Campaign finance reform was once a bipartisan issue. With Koch money flooding into the GOP, those days are gone
The rising tide of political spending that has swamped Washington in the wake of Citizens United and other controversial Supreme Court rulings may have lifted Republican fortunes across the country and in Washington, but apparently it isn’t enough. Now they are coming back for more.
Congressional Republicans are expected to hide five “policy riders” in the fiscal year 2018 omnibus appropriations bill due for a vote this month that would let churches and charities pour their coffers into partisan pockets, allow parties to spend unlimited funds on ads coordinated with candidates, and make sure the rest of us can’t see what’s going on.
These back-door attempts to eliminate longstanding limits on political spending and prevent any meaningful public disclosure are just the latest signs that Republican politicians have lost their moral compass. Today’s GOP has come to worship at the altar of big money, no matter what the cost to American democracy.
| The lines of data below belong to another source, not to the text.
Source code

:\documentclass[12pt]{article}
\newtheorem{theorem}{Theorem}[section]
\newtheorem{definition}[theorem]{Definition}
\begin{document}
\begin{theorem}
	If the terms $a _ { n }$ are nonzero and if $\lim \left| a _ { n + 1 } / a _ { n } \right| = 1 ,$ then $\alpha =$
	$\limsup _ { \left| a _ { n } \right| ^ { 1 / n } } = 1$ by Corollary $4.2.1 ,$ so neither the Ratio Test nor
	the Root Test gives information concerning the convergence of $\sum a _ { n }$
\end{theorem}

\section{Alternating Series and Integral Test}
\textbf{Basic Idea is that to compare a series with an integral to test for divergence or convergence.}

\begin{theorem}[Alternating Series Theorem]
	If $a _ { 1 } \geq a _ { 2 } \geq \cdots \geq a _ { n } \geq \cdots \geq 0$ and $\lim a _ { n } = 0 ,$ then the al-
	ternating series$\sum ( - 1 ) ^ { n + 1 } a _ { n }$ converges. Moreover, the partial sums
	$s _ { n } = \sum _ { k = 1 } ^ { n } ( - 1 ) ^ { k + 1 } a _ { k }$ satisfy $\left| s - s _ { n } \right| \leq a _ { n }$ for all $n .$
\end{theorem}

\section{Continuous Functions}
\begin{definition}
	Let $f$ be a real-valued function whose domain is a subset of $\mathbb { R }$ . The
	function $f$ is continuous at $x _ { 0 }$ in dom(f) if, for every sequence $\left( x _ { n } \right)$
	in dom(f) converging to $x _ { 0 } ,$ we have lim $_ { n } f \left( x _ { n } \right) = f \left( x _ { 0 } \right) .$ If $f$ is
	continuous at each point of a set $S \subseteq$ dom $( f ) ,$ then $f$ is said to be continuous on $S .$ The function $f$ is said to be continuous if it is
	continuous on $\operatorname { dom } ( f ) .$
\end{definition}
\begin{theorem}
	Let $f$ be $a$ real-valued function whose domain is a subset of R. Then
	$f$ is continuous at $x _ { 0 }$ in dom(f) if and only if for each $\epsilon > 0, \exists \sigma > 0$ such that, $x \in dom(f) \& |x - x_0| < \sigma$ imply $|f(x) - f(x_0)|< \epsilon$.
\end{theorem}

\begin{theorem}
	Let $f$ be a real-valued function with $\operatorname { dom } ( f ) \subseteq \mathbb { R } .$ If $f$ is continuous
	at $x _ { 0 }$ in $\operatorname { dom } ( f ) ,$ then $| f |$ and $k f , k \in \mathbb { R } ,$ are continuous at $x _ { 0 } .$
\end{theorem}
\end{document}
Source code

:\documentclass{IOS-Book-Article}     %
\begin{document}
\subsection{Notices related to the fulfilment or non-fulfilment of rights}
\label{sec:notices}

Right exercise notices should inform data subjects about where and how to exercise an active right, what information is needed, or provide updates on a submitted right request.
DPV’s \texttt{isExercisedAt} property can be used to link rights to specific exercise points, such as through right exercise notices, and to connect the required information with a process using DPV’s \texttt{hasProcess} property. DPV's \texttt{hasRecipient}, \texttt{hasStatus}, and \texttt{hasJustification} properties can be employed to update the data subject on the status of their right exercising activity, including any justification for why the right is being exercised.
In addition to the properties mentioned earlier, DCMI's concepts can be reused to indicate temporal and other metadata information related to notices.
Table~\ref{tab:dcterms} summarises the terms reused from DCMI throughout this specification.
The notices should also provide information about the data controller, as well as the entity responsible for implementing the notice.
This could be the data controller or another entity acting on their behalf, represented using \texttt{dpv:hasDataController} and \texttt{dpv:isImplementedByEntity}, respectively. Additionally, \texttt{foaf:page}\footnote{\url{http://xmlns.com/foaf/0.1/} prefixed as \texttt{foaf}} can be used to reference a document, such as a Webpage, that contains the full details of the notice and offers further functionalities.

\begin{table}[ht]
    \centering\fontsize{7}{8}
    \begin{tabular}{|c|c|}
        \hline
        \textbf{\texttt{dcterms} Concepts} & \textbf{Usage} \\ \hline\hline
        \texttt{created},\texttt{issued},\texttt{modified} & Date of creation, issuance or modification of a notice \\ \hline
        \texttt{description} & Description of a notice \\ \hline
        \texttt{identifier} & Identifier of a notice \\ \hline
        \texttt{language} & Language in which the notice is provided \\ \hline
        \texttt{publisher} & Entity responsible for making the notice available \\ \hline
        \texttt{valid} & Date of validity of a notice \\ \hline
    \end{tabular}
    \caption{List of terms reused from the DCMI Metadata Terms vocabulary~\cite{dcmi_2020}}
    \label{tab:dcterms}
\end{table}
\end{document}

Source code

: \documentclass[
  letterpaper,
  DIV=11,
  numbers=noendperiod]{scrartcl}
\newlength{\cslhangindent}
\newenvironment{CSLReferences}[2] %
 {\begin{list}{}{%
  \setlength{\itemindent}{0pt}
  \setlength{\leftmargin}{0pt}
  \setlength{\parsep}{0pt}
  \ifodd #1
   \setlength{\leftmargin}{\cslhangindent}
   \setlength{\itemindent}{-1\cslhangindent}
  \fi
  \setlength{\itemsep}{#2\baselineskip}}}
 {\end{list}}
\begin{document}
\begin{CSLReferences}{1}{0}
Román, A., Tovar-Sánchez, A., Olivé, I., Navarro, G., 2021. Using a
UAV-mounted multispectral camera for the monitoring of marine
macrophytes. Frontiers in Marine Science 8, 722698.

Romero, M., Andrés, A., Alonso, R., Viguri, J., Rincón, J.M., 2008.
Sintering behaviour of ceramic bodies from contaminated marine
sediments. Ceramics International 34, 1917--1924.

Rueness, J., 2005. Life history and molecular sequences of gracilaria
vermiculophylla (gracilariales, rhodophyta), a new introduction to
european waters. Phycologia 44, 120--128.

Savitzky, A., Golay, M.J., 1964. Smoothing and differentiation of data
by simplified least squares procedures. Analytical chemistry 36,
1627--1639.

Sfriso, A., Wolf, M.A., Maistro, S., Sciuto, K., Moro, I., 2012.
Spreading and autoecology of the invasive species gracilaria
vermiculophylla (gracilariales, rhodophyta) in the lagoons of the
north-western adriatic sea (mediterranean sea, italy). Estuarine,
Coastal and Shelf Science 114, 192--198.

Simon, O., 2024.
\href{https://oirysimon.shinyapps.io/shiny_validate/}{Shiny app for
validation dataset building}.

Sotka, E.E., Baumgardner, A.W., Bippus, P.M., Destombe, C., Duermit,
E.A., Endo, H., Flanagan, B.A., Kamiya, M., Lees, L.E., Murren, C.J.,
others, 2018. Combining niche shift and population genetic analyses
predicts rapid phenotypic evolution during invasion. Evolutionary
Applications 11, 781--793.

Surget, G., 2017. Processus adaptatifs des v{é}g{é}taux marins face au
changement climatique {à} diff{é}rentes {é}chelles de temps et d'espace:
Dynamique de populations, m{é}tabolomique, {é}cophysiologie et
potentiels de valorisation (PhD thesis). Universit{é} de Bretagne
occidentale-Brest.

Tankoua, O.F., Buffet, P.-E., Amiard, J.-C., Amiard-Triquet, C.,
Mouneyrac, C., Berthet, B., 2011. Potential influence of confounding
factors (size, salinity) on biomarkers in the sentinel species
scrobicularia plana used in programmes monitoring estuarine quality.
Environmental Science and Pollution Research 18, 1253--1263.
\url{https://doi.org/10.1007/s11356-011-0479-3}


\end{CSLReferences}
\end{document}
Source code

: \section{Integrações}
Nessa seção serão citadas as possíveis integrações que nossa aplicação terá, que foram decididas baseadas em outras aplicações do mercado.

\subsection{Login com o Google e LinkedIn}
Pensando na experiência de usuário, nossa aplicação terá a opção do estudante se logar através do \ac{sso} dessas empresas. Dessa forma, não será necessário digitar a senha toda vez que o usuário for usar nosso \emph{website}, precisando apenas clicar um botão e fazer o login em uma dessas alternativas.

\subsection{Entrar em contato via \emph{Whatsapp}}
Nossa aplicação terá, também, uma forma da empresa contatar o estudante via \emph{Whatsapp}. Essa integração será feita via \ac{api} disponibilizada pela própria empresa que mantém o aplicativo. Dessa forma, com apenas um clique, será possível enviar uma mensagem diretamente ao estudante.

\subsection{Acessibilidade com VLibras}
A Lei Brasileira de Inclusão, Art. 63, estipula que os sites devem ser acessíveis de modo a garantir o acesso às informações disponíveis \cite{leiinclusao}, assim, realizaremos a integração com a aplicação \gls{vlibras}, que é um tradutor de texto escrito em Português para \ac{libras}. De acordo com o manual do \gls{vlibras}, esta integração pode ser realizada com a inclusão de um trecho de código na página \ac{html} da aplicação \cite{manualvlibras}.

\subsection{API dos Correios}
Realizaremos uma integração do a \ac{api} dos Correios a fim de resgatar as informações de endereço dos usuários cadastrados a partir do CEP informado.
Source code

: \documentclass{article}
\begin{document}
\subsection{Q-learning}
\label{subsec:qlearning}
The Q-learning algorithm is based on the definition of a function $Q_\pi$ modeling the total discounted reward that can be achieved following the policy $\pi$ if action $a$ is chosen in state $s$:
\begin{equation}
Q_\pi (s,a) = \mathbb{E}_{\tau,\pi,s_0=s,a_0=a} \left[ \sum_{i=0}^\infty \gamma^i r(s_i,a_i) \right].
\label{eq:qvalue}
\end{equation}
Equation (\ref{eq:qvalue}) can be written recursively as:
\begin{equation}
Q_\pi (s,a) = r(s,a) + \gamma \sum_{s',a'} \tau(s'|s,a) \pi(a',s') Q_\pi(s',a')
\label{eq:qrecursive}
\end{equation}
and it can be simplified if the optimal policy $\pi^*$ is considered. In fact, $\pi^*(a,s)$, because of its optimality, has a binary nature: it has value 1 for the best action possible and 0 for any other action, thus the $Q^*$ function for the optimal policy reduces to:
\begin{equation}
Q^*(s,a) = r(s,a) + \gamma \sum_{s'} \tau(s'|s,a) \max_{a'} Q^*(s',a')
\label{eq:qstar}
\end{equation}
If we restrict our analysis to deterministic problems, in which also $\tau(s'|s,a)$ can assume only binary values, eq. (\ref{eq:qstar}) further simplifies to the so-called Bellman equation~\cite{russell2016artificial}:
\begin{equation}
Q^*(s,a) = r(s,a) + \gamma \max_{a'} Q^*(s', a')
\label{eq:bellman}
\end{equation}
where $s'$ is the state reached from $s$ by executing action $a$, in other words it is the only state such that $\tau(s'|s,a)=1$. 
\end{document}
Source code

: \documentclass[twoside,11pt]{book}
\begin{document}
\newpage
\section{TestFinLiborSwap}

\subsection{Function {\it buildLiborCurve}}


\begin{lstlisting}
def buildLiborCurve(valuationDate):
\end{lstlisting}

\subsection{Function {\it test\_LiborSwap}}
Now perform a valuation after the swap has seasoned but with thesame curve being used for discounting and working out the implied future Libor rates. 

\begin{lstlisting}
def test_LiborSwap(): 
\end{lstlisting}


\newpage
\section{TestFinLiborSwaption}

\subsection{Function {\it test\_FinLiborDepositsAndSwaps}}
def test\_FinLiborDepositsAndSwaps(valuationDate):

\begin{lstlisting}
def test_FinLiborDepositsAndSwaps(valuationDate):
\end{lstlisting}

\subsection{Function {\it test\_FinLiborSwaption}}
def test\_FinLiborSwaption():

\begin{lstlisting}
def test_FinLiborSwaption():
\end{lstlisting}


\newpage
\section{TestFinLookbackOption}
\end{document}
It wasn’t always like this.
In his 1905 address to Congress, Republican President Theodore Roosevelt decried the corruption that resulted from unlimited corporate power and political spending. “[T]he debauchery of politics and business by great dishonest corporations is far worse than any actual material evil they do to the public,” Roosevelt said. “There is no enemy of free government more dangerous and none so insidious as the corruption of the electorate.”